L’assenza fisica come presenza totalizzante nell’immaginario è una costante nel mondo dello spettacolo. David Bowie – che ha interrotto lo scorso anno dieci anni di latitanza discografica con l’album The Next Day – ne è esempio calzante. Da due lustri lontano dalla scena live – scelta solo in parte dettata da problemi di salute – non è mai stato più presente nella memoria collettiva come negli ultimi anni. Perché se è pur vero che l’ex icona glam e ex di mille altre vite ancora ha preferito dedicarsi ai giochi della finanza con qualche sporadica apparizione al cinema (un cameo per The Prestige di Nolan nel 2006), fuori il mondo del pop (e del rock) non lo ha dimenticato. Anzi attraverso epigoni e cloni vari ha continuato a ripassare avidamente la sua lezione musicale e modaiola.
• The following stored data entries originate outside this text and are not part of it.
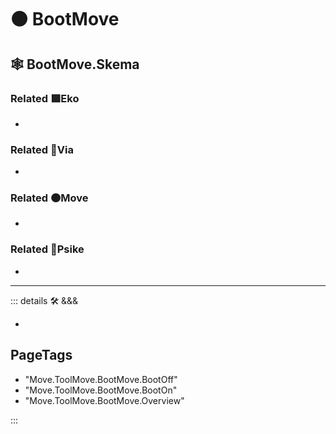 # 🟠 <move>BootMove</move>

## 🕸 BootMove.Skema

### Related 🟩<eko>Eko</eko>

-

### Related 🔻<via>Via</via>

-

### Related 🟠<move>Move</move>

-

### Related 💜<psike>Psike</psike>

-

---

<!-- =================================================== -->
<!-- =================================================== -->
<!-- =================================================== -->
<!-- =================================================== -->
<!-- =================================================== -->
::: details 🛠 <dev>&&&</dev>

-

<h2>PageTags</h2>

- "Move.ToolMove.BootMove.BootOff"
- "Move.ToolMove.BootMove.BootOn"
- "Move.ToolMove.BootMove.Overview"

:::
Un’icona che resiste inossidabile agli acciacchi dell’età, anche quando in tempi recenti lo abbiamo visto attraversare le strade della grande mela con un cappellaccio calcato sul capo a nascondere un biancore invero malaticcio. La promozione per la rentreé di The Next Day è stata impareggiabile, un annuncio scarno sul sito e poi l’ascolto del brano dalla Bbc, confidando sull’effetto moltiplicatore dei social network. Come si è puntualmente verificato.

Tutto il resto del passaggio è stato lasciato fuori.